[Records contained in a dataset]
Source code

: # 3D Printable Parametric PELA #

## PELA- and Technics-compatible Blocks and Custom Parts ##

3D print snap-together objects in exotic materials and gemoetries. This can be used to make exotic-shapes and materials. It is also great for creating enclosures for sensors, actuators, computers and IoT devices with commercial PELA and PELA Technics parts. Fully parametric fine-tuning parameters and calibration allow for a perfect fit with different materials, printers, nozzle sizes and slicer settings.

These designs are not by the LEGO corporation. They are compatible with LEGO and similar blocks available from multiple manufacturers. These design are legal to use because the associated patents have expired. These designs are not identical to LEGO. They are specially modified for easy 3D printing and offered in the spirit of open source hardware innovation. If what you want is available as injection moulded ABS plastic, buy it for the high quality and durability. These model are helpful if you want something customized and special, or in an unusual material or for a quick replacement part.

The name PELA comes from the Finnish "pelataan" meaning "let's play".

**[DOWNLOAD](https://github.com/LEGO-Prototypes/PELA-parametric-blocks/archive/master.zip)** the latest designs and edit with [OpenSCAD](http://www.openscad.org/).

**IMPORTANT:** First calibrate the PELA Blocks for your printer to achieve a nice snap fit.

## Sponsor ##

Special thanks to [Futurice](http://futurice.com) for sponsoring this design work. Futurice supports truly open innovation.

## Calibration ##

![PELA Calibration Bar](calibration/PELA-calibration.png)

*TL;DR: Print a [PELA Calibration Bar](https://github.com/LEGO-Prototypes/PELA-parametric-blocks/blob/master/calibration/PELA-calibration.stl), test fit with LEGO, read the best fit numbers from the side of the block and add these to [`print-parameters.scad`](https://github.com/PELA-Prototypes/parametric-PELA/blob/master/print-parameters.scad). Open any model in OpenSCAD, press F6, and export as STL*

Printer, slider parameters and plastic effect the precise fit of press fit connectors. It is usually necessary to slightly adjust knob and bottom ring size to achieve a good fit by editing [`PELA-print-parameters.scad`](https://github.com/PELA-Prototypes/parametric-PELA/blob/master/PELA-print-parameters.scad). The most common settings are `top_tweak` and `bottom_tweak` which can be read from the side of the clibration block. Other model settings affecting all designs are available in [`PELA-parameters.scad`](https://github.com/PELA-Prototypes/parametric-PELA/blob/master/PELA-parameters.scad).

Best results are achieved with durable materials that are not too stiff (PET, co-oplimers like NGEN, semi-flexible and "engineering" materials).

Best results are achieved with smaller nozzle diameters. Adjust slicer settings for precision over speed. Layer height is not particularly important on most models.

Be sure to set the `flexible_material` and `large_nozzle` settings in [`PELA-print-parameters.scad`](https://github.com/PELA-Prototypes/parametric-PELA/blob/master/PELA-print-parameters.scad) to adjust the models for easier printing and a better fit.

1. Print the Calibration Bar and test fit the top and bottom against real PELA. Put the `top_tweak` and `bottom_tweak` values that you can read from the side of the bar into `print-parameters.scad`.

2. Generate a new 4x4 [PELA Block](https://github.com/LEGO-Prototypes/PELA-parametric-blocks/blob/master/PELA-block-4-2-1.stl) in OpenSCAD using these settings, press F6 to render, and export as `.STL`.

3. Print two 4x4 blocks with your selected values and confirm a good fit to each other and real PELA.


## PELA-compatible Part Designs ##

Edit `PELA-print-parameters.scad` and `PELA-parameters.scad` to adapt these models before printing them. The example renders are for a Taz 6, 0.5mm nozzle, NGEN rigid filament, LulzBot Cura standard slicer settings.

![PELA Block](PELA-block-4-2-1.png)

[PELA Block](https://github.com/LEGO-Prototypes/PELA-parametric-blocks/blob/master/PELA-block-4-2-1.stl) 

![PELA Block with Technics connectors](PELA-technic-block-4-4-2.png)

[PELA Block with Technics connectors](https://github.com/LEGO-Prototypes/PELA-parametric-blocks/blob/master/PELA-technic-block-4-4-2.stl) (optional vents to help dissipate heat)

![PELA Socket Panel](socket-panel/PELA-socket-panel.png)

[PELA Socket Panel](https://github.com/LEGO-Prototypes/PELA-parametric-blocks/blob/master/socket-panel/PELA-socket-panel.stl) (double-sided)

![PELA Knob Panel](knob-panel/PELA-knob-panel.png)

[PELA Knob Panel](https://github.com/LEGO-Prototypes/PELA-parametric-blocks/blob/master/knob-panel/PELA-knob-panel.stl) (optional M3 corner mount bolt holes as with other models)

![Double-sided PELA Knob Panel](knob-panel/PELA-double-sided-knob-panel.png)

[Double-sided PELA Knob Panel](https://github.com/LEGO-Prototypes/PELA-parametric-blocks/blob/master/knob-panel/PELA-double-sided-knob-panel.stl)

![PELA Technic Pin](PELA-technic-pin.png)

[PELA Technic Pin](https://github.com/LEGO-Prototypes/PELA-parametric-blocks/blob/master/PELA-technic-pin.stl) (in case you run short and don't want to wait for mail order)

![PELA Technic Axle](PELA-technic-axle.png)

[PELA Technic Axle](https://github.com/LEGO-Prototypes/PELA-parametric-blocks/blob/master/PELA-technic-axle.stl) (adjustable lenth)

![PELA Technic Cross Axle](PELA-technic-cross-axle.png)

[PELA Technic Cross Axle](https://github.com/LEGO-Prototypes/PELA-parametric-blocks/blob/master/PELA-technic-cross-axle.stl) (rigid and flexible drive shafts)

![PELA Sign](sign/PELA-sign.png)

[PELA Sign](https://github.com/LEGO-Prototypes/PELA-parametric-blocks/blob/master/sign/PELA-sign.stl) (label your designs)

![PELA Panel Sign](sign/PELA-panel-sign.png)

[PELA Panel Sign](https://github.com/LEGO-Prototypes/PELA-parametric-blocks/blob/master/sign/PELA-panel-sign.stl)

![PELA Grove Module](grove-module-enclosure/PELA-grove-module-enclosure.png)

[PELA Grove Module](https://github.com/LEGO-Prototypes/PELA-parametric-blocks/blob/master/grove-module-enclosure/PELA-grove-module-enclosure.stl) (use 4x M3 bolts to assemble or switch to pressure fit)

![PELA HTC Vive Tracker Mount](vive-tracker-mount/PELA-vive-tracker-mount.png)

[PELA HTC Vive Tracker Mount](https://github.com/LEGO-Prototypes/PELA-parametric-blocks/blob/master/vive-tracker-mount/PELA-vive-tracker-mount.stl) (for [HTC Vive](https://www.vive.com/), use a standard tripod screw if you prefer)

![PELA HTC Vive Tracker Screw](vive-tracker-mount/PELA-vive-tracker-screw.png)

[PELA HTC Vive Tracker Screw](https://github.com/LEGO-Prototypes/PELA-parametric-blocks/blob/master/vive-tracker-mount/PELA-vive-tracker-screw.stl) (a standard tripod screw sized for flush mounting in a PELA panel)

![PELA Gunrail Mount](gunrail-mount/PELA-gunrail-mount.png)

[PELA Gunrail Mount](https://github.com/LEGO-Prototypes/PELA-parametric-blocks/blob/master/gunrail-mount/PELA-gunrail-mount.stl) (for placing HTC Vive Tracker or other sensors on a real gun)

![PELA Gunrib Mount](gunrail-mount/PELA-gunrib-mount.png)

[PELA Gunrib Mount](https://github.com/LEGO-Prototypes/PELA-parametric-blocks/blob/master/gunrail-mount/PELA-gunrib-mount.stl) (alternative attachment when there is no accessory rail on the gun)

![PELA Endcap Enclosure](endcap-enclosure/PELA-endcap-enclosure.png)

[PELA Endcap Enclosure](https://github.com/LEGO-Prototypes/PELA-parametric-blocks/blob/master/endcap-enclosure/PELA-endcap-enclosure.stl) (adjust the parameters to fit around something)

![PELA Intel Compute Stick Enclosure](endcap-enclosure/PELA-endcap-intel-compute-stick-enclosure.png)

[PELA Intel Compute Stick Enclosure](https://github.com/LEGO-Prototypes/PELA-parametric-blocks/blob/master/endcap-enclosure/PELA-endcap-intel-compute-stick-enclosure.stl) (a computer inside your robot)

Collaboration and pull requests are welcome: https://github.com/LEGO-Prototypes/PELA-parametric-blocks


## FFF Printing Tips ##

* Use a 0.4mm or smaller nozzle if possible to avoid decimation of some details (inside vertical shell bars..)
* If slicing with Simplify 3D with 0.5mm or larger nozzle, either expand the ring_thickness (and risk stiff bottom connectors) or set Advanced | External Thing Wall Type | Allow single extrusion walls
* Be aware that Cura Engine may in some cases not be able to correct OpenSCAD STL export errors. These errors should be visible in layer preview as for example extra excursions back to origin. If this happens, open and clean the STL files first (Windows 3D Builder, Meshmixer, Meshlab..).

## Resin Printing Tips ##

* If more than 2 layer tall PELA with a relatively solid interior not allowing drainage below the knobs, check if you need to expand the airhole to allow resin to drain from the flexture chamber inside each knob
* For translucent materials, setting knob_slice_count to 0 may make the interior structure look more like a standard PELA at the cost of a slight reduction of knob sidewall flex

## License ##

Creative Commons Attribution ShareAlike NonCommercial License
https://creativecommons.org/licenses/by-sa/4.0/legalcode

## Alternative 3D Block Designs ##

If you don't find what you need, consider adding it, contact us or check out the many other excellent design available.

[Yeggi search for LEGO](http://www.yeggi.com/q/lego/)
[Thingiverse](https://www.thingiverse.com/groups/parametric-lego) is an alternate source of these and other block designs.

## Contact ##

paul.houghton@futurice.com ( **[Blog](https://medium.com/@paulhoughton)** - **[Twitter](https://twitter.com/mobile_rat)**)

* TASK OBJECTIVE
An exact copy of the lines above, from the one containing "Best results are achieved with durable" through the one containing "Be sure to set", is the whole of the answer.

* WRITTEN SOLUTION
Best results are achieved with durable materials that are not too stiff (PET, co-oplimers like NGEN, semi-flexible and "engineering" materials).

Best results are achieved with smaller nozzle diameters. Adjust slicer settings for precision over speed. Layer height is not particularly important on most models.

Be sure to set the `flexible_material` and `large_nozzle` settings in [`PELA-print-parameters.scad`](https://github.com/PELA-Prototypes/parametric-PELA/blob/master/PELA-print-parameters.scad) to adjust the models for easier printing and a better fit.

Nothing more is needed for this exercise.